Fig. 10 — Relationship between retinal resolution acuity and spherical equivalent refractive error. The y axis in the graph indicates the retinal resolution acuity in cyc/mm. Filled and open circles indicate the computed temporal retinal resolution acuity at 4 degree and 10 degree retinal eccentricities respectively. The dashed lines are the linear fits to these data at 4 degrees (y1: heavy dashed line) and 10 degrees (y3: light dashed line). The solid lines are the linear regression of retinal resolution acuity at 4 degrees (y2: heavy solid line) and 10 degrees (y4: light solid line) from the study of Coletta & Watson ²⁰.

Conclusions

In summary, our results provide a baseline analysis of cone packing density in vivo in relatively young, healthy human eyes.
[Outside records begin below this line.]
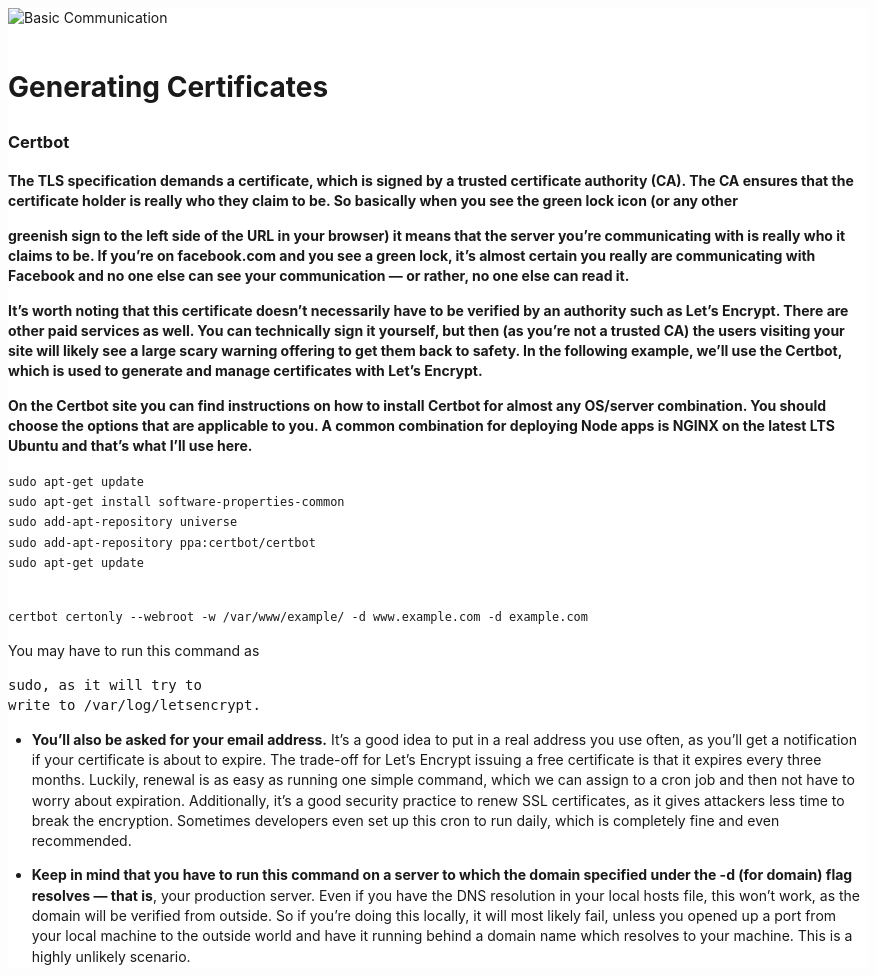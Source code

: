 <img src="/1719900270wasm-vs-js-300x170.jpg"  alt="Basic Communication"  />

# Generating Certificates

### Certbot

<strong  class="featured-list">
The TLS specification demands a certificate, which is signed by a trusted certificate authority (CA). The CA ensures that the certificate holder is really who they claim to be. So basically when you see the green lock icon (or any other 

greenish sign to the left side of the URL in your browser) it means that the server you’re communicating with is really who it claims to be. If you’re on facebook.com and you see a green lock, it’s almost certain you really are communicating with Facebook and no one else can see your communication — or rather, no one else can read it.

It’s worth noting that this certificate doesn’t necessarily have to be verified by an authority such as Let’s Encrypt. There are other paid services as well. You can technically sign it yourself, but then (as you’re not a trusted CA) the users visiting your site will likely see a large scary warning offering to get them back to safety.
In the following example, we’ll use the Certbot, which is used to generate and manage certificates with Let’s Encrypt.

On the Certbot site you can find instructions on how to install Certbot for almost any OS/server combination. You should choose the options that are applicable to you. A common combination for deploying Node apps is NGINX on the latest LTS Ubuntu and that’s what I’ll use here.
</strong>

```diff
sudo apt-get update
sudo apt-get install software-properties-common
sudo add-apt-repository universe
sudo add-apt-repository ppa:certbot/certbot
sudo apt-get update
```


<code>
certbot certonly --webroot -w /var/www/example/ -d www.example.com -d example.com
</code>

You may have to run this command as <pre>sudo, as it will try to write to /var/log/letsencrypt.</pre>


 - **You’ll also be asked for your email address.** It’s a good idea to put in a real address you use often, as you’ll get a notification if your certificate is about to expire. The trade-off for Let’s Encrypt issuing a free certificate is that it expires every three months. Luckily, renewal is as easy as running one simple command, which we can assign to a cron job and then not have to worry about expiration. Additionally, it’s a good security practice to renew SSL certificates, as it gives attackers less time to break the encryption. Sometimes developers even set up this cron to run daily, which is completely fine and even recommended.

 - **Keep in mind that you have to run this command on a server to which the domain specified under the -d (for domain) flag resolves — that is**, your production server. Even if you have the DNS resolution in your local hosts file, this   won’t work, as the domain will be verified from outside. So if you’re doing this locally, it will most likely fail, unless you opened up a port from your local machine to the outside world and have it running behind a domain name which resolves to your machine. This is a highly unlikely scenario.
This baseline data is useful for detecting and monitoring the loss of cone photoreceptor in retinal diseases. This study has also demonstrated that in terms of cones/mm², there is a systematic decrease in cone packing density with increasing axial length. Thus, as predicted by retinal stretching, cone packing density is lower in highly myopic eyes than in emmetropic eyes. Our emmetropic eyes have similar cone packing density to data reported by Curcio, but our myopic eyes have lower packing densities. We find a similar variation in cone packing density with changes in retinal eccentricity and meridian to those reported by Curcio with the exception of the nasal meridian, where we find somewhat lower cone packing densities. While our data do not have sufficient power to test differences between different degrees of refractive error, they do suggest that such changes would be present, as expected from the need to distribute a constant number of cones over a larger retinal surface area.

Acknowledgments

The authors thank Arthur Bradley for his helpful discussions. This work was supported by NIH Grants R01-EY14375 and R01-EY04395.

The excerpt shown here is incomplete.